De son côté, Belgrade a déclaré que Pristina avait violé l’Accord de libre-échange d’Europe centrale et souligné qu’elle ne reprendrait sa participation au dialogue facilité par l’Union européenne qu’une fois que Pristina aurait révoqué la taxe sur les importations. L’Union européenne a également exhorté le gouvernement du Kosovo en ce sens, le Représentant spécial du Secrétaire général exprimant à son tour sa préoccupation devant l’impact que cette taxe pourrait avoir sur la population du Kosovo et la normalisation des relations entre Belgrade et Pristina.

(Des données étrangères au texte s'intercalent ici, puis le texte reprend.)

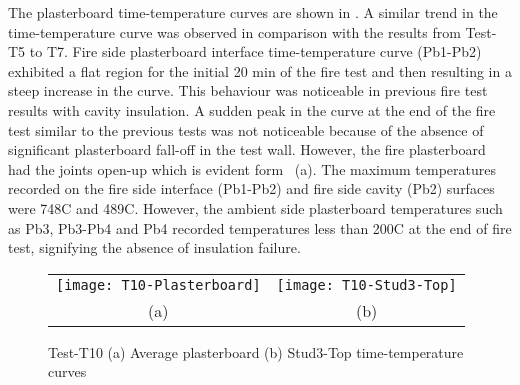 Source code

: The plasterboard time-temperature curves are shown in . A similar trend in the time-temperature curve was observed in comparison with the results from Test-T5 to T7. Fire side plasterboard interface time-temperature curve (Pb1-Pb2) exhibited a flat region for the initial 20 min of the fire test and then resulting in a steep increase in the curve. This behaviour was noticeable in previous fire test results with cavity insulation. A sudden peak in the curve at the end of the fire test similar to the previous tests was not noticeable because of the absence of significant plasterboard fall-off in the test wall. However, the fire plasterboard had the joints open-up which is evident form ~(a). The maximum temperatures recorded on the fire side interface (Pb1-Pb2) and fire side cavity (Pb2) surfaces were 748\degree C and 489\degree C. However, the ambient side plasterboard temperatures such as Pb3, Pb3-Pb4 and Pb4 recorded temperatures less than 200\degree C at the end of fire test, signifying the absence of insulation failure.
\begin{figure}[!htbp]
	\centering
		\begin{tabular}{cc}
			\texttt{[image: T10-Plasterboard]} & \texttt{[image: T10-Stud3-Top]} \\ 
			(a) & (b) \\ 
		\end{tabular} 
		\caption{Test-T10 (a) Average plasterboard (b) Stud3-Top time-temperature curves}
		\label{fig:T10-time-temperature}
\end{figure}

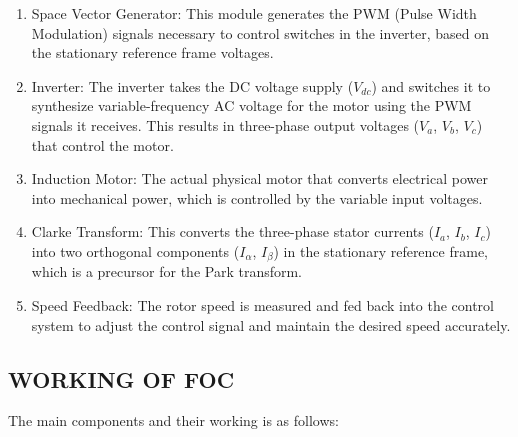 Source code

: \begin{enumerate}
  \item {Space Vector Generator:} This module generates the PWM (Pulse Width Modulation) signals necessary to control switches in the  
   inverter, based on the stationary reference frame voltages.
  
  \item {Inverter:} The inverter takes the DC voltage supply ($V_{dc}$) and switches it to synthesize variable-frequency AC voltage for the motor using the PWM signals it receives. This results in three-phase output voltages ($V_a$, $V_b$, $V_c$) that control the motor.
  
  \item {Induction Motor:} The actual physical motor that converts electrical power into mechanical power, which is controlled by the variable input voltages.
  
  \item {Clarke Transform:} This converts the three-phase stator currents ($I_a$, $I_b$, $I_c$) into two orthogonal components ($I_\alpha$, $I_\beta$) in the stationary reference frame, which is a precursor for the Park transform.
  
  \item {Speed Feedback:} The rotor speed is measured and fed back into the control system to adjust the control signal and maintain the desired speed accurately.
\end{enumerate}





\subsection{WORKING OF FOC}
The main components and their working is as follows:

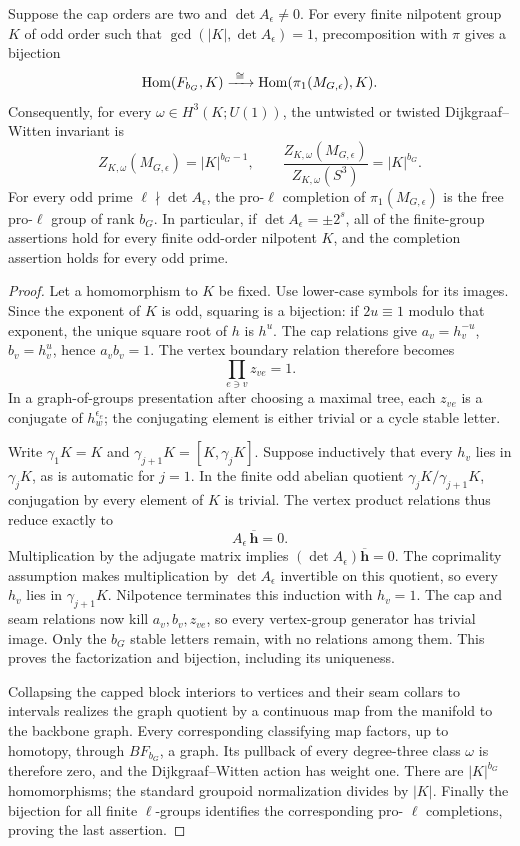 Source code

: \begin{theorem}
Suppose the cap orders are two and \(\det A_\epsilon\ne0\).
For every finite nilpotent group \(K\) of odd order such that
\(\gcd(|K|,\det A_\epsilon)=1\),
precomposition with \(\pi\) gives a bijection
\[
 \operatorname{Hom}(F_{b_G},K)\xrightarrow{\ \cong\ }
 \operatorname{Hom}(\pi_1(M_{G,\epsilon}),K).
\]
Consequently, for every \(\omega\in H^3(K;U(1))\), the untwisted or
twisted Dijkgraaf--Witten invariant is
\[
 Z_{K,\omega}(M_{G,\epsilon})=|K|^{b_G-1},\qquad
 \frac{Z_{K,\omega}(M_{G,\epsilon})}{Z_{K,\omega}(S^3)}=|K|^{b_G}.
\]
For every odd prime \(\ell\nmid\det A_\epsilon\), the pro-\(\ell\) completion of
\(\pi_1(M_{G,\epsilon})\) is the free pro-\(\ell\) group of rank
\(b_G\). In particular, if \(\det A_\epsilon=\pm2^s\), all of the
finite-group assertions hold for every finite odd-order nilpotent
\(K\), and the completion assertion holds for every odd prime.
\end{theorem}
\begin{proof}
Let a homomorphism to \(K\) be fixed. Use lower-case symbols for its
images. Since the exponent of \(K\) is odd, squaring is a bijection:
if \(2u\equiv1\) modulo that exponent, the unique square root of
\(h\) is \(h^u\). The cap relations give
\(a_v=h_v^{-u}\), \(b_v=h_v^u\), hence \(a_vb_v=1\).
The vertex boundary relation therefore becomes
\[
                  \prod_{e\ni v}z_{ve}=1.
\]
In a graph-of-groups presentation after choosing a maximal tree,
each \(z_{ve}\) is a conjugate of \(h_w^{\epsilon_e}\); the
conjugating element is either trivial or a cycle stable letter.

Write \(\gamma_1K=K\) and
\(\gamma_{j+1}K=[K,\gamma_jK]\). Suppose inductively that every
\(h_v\) lies in \(\gamma_jK\), as is automatic for \(j=1\).
In the finite odd abelian quotient \(\gamma_jK/\gamma_{j+1}K\),
conjugation by every element of \(K\) is trivial. The vertex product
relations thus reduce exactly to
\[
                 A_\epsilon\,\overline{\mathbf h}=0.
\]
Multiplication by the adjugate matrix implies
\((\det A_\epsilon)\overline{\mathbf h}=0\). The coprimality
assumption makes multiplication by \(\det A_\epsilon\) invertible
on this quotient, so every \(h_v\) lies in
\(\gamma_{j+1}K\). Nilpotence terminates this induction with
\(h_v=1\). The cap and seam relations now kill \(a_v,b_v,z_{ve}\),
so every vertex-group generator has trivial image. Only the
\(b_G\) stable letters remain, with no relations among them.
This proves the factorization and bijection, including its uniqueness.

Collapsing the capped block interiors to vertices and their seam
collars to intervals realizes the graph quotient by a continuous
map from the manifold to the backbone graph.
Every corresponding classifying map factors, up to homotopy, through
\(BF_{b_G}\), a graph. Its pullback of every degree-three class
\(\omega\) is therefore zero, and the Dijkgraaf--Witten action has
weight one. There are \(|K|^{b_G}\) homomorphisms; the standard
groupoid normalization divides by \(|K|\). Finally the bijection
for all finite \(\ell\)-groups identifies the corresponding pro-
\(\ell\) completions, proving the last assertion.
\end{proof}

« Dans cette atmosphère tendue », a noté le Secrétaire général adjoint, l’Assemblée du Kosovo a adopté, le 14 décembre dernier, trois lois, à savoir la Loi sur la Force de sécurité du Kosovo ; la Loi sur le Service dans la Force de sécurité du Kosovo ; et la Loi sur le Ministère de la Défense. Ces textes apportent des changements significatifs – qui seront mis en œuvre de manière échelonnée –, au mandat, au rôle et à la puissance de la Force. Le gouvernement du Kosovo a souligné son droit à avoir une armée, une force « multiethnique et professionnelle » alignée sur les critères les plus élevés de l’OTAN, a noté M. Lacroix.

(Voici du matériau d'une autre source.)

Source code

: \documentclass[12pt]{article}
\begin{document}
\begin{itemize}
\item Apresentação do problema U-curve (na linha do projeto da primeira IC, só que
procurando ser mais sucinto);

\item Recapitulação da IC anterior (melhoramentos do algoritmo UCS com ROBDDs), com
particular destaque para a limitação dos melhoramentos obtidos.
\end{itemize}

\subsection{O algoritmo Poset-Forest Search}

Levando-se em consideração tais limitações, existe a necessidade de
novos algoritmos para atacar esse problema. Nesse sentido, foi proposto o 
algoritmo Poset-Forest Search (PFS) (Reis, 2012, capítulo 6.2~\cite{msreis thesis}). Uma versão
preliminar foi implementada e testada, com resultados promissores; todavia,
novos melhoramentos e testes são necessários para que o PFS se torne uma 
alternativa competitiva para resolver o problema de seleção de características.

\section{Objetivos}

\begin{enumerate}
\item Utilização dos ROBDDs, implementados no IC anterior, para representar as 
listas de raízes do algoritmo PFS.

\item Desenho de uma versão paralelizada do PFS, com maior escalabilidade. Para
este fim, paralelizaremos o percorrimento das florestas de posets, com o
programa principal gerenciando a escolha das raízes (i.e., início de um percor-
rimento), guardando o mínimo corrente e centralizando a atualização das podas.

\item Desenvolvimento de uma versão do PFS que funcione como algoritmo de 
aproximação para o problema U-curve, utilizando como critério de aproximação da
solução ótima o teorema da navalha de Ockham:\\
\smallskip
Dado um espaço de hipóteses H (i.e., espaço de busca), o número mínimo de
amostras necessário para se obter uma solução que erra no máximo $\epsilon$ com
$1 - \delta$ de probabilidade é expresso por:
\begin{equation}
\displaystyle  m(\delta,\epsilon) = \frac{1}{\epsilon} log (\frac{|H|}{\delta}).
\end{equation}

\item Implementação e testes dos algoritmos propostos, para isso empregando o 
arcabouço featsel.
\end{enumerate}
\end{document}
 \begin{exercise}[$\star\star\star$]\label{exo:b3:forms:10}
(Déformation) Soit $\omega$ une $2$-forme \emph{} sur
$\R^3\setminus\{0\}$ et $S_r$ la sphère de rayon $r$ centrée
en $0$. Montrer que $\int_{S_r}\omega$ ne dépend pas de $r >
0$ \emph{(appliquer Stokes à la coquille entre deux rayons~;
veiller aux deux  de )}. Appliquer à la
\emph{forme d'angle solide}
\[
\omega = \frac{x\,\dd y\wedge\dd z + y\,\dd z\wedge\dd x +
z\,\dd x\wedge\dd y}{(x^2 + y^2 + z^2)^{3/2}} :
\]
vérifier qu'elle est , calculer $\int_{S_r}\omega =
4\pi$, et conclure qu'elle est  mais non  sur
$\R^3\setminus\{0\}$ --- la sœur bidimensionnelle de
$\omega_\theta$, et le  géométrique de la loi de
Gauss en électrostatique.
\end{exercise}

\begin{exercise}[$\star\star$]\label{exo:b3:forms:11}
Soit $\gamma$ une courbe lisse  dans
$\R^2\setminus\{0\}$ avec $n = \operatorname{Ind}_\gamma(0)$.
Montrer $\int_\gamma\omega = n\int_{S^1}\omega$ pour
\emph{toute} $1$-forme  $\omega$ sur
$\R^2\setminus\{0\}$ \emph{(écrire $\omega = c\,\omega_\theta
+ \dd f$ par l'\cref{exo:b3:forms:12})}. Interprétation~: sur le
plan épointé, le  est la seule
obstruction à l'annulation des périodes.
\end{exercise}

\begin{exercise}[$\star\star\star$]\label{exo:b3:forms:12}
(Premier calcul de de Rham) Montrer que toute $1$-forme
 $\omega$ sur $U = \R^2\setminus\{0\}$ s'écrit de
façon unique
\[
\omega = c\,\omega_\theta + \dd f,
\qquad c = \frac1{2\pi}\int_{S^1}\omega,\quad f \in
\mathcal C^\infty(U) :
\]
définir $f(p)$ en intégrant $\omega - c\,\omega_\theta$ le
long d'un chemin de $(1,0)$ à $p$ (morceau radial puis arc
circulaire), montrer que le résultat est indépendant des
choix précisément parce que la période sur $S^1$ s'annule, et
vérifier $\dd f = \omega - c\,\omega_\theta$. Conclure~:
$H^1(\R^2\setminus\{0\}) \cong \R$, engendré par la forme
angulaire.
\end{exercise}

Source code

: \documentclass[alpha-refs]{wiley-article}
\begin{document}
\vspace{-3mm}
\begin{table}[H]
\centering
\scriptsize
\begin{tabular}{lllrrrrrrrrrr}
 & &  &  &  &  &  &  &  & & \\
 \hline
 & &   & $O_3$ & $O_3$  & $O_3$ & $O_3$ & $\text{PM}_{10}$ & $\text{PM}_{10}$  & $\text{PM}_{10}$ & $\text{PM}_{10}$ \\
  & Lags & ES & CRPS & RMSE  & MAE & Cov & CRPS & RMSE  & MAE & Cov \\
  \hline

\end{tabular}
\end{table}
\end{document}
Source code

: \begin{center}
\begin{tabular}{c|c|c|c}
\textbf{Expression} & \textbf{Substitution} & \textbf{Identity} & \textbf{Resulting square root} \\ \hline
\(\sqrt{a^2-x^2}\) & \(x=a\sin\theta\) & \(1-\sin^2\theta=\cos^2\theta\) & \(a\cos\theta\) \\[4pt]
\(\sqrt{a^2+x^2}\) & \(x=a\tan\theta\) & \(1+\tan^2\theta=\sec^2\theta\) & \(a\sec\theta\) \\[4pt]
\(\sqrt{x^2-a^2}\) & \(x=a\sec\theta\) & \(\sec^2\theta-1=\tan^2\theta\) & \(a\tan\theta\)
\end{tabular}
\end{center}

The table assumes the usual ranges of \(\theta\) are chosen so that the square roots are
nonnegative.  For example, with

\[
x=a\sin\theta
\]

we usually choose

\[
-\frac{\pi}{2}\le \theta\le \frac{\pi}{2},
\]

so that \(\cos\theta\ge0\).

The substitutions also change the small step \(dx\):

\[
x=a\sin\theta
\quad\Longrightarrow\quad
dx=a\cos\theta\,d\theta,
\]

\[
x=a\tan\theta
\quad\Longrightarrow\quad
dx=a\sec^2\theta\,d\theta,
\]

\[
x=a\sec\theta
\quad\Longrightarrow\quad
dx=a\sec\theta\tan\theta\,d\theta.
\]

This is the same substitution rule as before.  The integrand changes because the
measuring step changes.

Belgrade a condamné l’adoption de ces lois, qualifiées d’« agression politique » contre la Serbie, et de violation de la résolution 1244 (1999) du Conseil de sécurité. De son côté, le Secrétaire général de l’OTAN, pour qui la transition de la Force de sécurité du Kosovo est en principe une question dont le Kosovo peut décider, a exprimé son regret devant la décision prise par l’Assemblée du Kosovo, qu’il a jugée « inopportune » et sans égard pour les préoccupations soulevées auparavant par l’OTAN, a relevé le Secrétaire général adjoint.

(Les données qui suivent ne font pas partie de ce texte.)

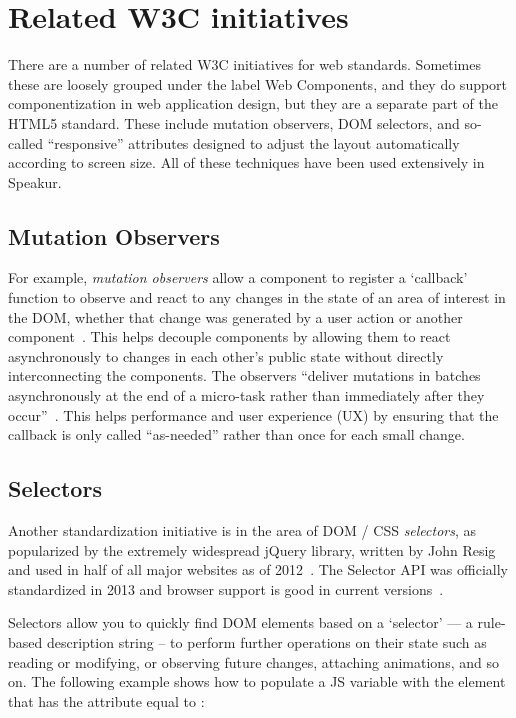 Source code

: \section{Related W3C initiatives}
There are a number of related W3C initiatives for web standards. 
Sometimes these are loosely grouped under the label Web Components,
and they do support componentization in web application design, 
but they are a separate part of the HTML5 standard.
These include mutation observers, DOM selectors, and so-called ``responsive'' attributes designed to adjust the layout automatically according to screen size.
All of these techniques have been used extensively in Speakur.

\subsection{Mutation Observers}
For example, \textit{mutation observers}
allow a component to register a `callback' function to observe and react to any changes in the state of an area of interest in the DOM, 
whether that change was generated by a user action or another 
component~\cite{w3ccontributors2014}.
This helps decouple components by allowing them to react asynchronously to changes in each other's public state without directly interconnecting the components.
The observers ``deliver mutations in batches asynchronously at the end of a micro-task rather than immediately after they occur''~\cite{addyosmani2014}.
This helps performance and user experience (UX) by ensuring that the callback is only called ``as-needed'' rather than once for each small change.

\subsection{Selectors}
Another standardization initiative is in the area of DOM / CSS \textit{selectors},
as popularized by the extremely widespread jQuery library,
written by John Resig 
and used in half of all major websites as of 2012~\cite{matthiasgelbmann2012}.
The Selector API was officially standardized in 2013 and browser support is good in current versions~\cite{w3ccontributors2013}.

Selectors allow you to quickly find DOM elements based on a `selector' --- a rule-based description string -- to perform further operations on their state such as reading or modifying, or observing future changes, attaching animations, and so on. 
The following example shows how to populate a JS variable with the element that has the  attribute equal to :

Le Secrétaire général de l’ONU a lui aussi noté avec préoccupation l’adoption de ces lois, soulignant que la résolution 1244 (1999) est le seul cadre juridique sur lequel est basé la présence internationale de sécurité, la Force internationale de sécurité au Kosovo (KFOR), qui est chargée de garantir un environnement sûr et sécurisé au Kosovo.
Par conséquent, selon Antonio Guterres, « toute restriction à l’exercice par la KFOR de ses responsabilités en matière de sécurité serait incompatible avec cette résolution ». Le Secrétaire général, a poursuivi M. Lacroix, a demandé à toutes les parties concernées de faire preuve de retenue et de s’abstenir de toute action susceptible d’accroître les tensions et de provoquer un nouveau recul dans le dialogue facilité par l’Union européenne pour la normalisation des relations entre Belgrade et Pristina.
« Il est donc crucial que Belgrade et Pristina s’abstiennent de toute mesure susceptible d’aggraver la situation, et réfléchissent plutôt aux moyens de s’engager dans le dialogue visant la normalisation de leurs relations », a dit M. Lacroix. La Mission d’administration intérimaire des Nations Unies au Kosovo (MINUK), a-t-il assuré, continuera ses activités prioritaires, dont le renforcement de la confiance intercommunautaire.